> **Your task**
For each line below, print it again exactly as shown.

☆ ☆ ☆ ☆ ☆ ☆ ☆

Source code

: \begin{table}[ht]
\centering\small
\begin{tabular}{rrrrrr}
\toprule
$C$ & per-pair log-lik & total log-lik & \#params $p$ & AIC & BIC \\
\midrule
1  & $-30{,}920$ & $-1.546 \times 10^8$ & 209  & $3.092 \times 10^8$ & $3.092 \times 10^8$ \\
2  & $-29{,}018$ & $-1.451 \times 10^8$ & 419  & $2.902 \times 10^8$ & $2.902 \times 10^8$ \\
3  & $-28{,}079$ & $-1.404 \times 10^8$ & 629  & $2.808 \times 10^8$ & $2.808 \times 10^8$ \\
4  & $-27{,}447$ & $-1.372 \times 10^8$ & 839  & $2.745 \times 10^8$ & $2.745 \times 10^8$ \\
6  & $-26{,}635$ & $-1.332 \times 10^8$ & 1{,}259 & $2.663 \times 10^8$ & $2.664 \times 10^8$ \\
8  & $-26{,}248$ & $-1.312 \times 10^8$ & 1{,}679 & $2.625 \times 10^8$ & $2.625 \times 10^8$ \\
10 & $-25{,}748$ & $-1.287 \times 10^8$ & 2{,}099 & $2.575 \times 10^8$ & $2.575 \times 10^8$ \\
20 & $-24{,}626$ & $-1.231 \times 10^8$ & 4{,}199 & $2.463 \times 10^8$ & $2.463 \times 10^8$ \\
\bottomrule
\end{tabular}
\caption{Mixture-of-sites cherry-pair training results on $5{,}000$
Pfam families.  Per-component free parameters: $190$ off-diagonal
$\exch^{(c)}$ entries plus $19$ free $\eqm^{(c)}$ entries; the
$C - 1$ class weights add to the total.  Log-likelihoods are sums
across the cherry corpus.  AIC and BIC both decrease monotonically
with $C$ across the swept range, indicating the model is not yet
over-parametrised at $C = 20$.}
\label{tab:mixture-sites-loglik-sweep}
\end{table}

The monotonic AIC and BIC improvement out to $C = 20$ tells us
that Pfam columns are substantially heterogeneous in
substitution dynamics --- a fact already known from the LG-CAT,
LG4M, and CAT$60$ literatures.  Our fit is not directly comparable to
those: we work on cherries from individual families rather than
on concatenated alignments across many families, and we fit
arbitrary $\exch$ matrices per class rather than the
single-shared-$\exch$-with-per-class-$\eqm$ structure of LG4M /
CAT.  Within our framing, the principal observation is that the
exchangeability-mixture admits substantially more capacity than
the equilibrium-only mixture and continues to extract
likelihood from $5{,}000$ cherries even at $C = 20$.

☆ ☆ ☆ ☆ ☆ ☆ ☆

> **Written response**
Source code

: \begin{table}[ht]
\centering\small
\begin{tabular}{rrrrrr}
\toprule
$C$ & per-pair log-lik & total log-lik & \#params $p$ & AIC & BIC \\
\midrule
1  & $-30{,}920$ & $-1.546 \times 10^8$ & 209  & $3.092 \times 10^8$ & $3.092 \times 10^8$ \\
2  & $-29{,}018$ & $-1.451 \times 10^8$ & 419  & $2.902 \times 10^8$ & $2.902 \times 10^8$ \\
3  & $-28{,}079$ & $-1.404 \times 10^8$ & 629  & $2.808 \times 10^8$ & $2.808 \times 10^8$ \\
4  & $-27{,}447$ & $-1.372 \times 10^8$ & 839  & $2.745 \times 10^8$ & $2.745 \times 10^8$ \\
6  & $-26{,}635$ & $-1.332 \times 10^8$ & 1{,}259 & $2.663 \times 10^8$ & $2.664 \times 10^8$ \\
8  & $-26{,}248$ & $-1.312 \times 10^8$ & 1{,}679 & $2.625 \times 10^8$ & $2.625 \times 10^8$ \\
10 & $-25{,}748$ & $-1.287 \times 10^8$ & 2{,}099 & $2.575 \times 10^8$ & $2.575 \times 10^8$ \\
20 & $-24{,}626$ & $-1.231 \times 10^8$ & 4{,}199 & $2.463 \times 10^8$ & $2.463 \times 10^8$ \\
\bottomrule
\end{tabular}
\caption{Mixture-of-sites cherry-pair training results on $5{,}000$
Pfam families.  Per-component free parameters: $190$ off-diagonal
$\exch^{(c)}$ entries plus $19$ free $\eqm^{(c)}$ entries; the
$C - 1$ class weights add to the total.  Log-likelihoods are sums
across the cherry corpus.  AIC and BIC both decrease monotonically
with $C$ across the swept range, indicating the model is not yet
over-parametrised at $C = 20$.}
\label{tab:mixture-sites-loglik-sweep}
\end{table}

The monotonic AIC and BIC improvement out to $C = 20$ tells us
that Pfam columns are substantially heterogeneous in
substitution dynamics --- a fact already known from the LG-CAT,
LG4M, and CAT$60$ literatures.  Our fit is not directly comparable to
those: we work on cherries from individual families rather than
on concatenated alignments across many families, and we fit
arbitrary $\exch$ matrices per class rather than the
single-shared-$\exch$-with-per-class-$\eqm$ structure of LG4M /
CAT.  Within our framing, the principal observation is that the
exchangeability-mixture admits substantially more capacity than
the equilibrium-only mixture and continues to extract
likelihood from $5{,}000$ cherries even at $C = 20$.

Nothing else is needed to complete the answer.